◆ Exercise prompt ◆
In the entries below, count each line holding the word "Sibelia". Answer with the total alone.

◆ Data section ◆

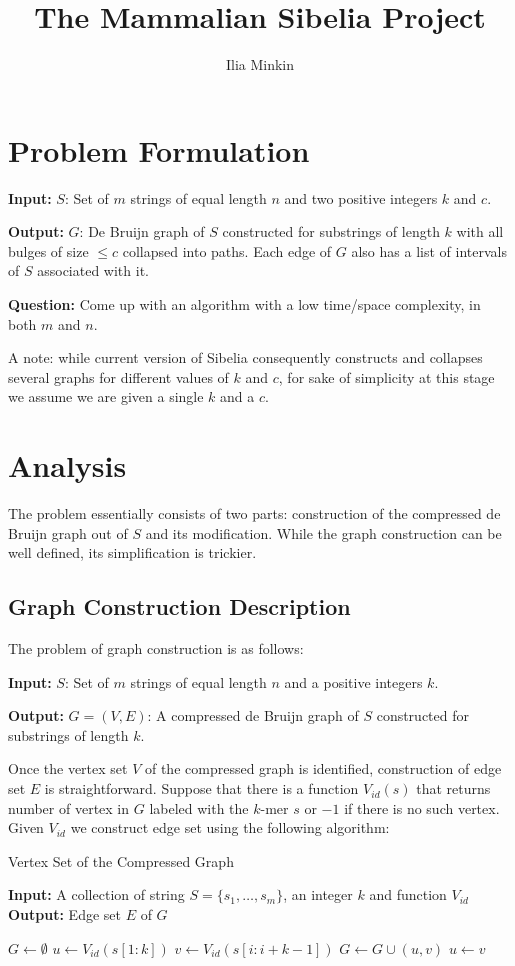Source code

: \documentclass[a4paper, 12pt]{scrartcl}
\title{The Mammalian Sibelia Project}
\author{Ilia Minkin}
\date{}
\begin{document}
\maketitle
{}
\renewcommand{\algorithmicrequire}{\textbf{Input: }}
\renewcommand{\algorithmicensure}{\textbf{Output: }}

\section{Problem Formulation}
\textbf{Input:} $S$: Set of $m$ strings of equal length $n$ and two positive integers $k$ and $c$.

\textbf{Output:} $G$: De Bruijn graph of $S$ constructed for substrings of length $k$ with all bulges of size $\leq c$ collapsed into paths.
Each edge of $G$ also has a list of intervals of $S$ associated with it.

\textbf{Question:} Come up with an algorithm with a low time/space complexity, in both $m$ and $n$. 

A note: while current version of Sibelia consequently constructs and collapses several graphs for different values of $k$ and $c$, for sake of simplicity at this stage we assume we are given a single $k$ and a $c$.
\section{Analysis}
The problem essentially consists of two parts: construction of the compressed de Bruijn graph out of $S$ and its modification.
While the graph construction can be well defined, its simplification is trickier.
\subsection{Graph Construction Description}
The problem of graph construction is as follows:

\textbf{Input:} $S$: Set of $m$ strings of equal length $n$ and a positive integers $k$.

\textbf{Output:} $G = (V, E)$: A compressed de Bruijn graph of $S$ constructed for substrings of length $k$.

Once the vertex set $V$ of the compressed graph is identified, construction of edge set $E$ is straightforward.
Suppose that there is a function $V_{id}(s)$ that returns number of vertex in $G$ labeled with the $k$-mer $s$ or $-1$ if there is no such vertex.
Given $V_{id}$ we construct edge set using the following algorithm:
\begin{algorithm}[H]
\caption{Vertex Set of the Compressed Graph} 
\algorithmicrequire{A collection of string $S = \{s_1, \ldots, s_m\}$, an integer $k$ and function $V_{id}$} \\ 
\algorithmicensure{Edge set $E$ of $G$}
\begin{algorithmic}[1]
\State $G \gets \emptyset$
	\State $u \gets V_{id}(s[1:k])$
		\State $v \gets V_{id}(s[i:i + k - 1])$
			\State $G \gets G \cup (u, v)$
			\State $u \gets v$
		\EndIf
	\EndFor
\EndFor
\end{algorithmic}
\end{algorithm}
\end{document}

◆ Answer space ◆
2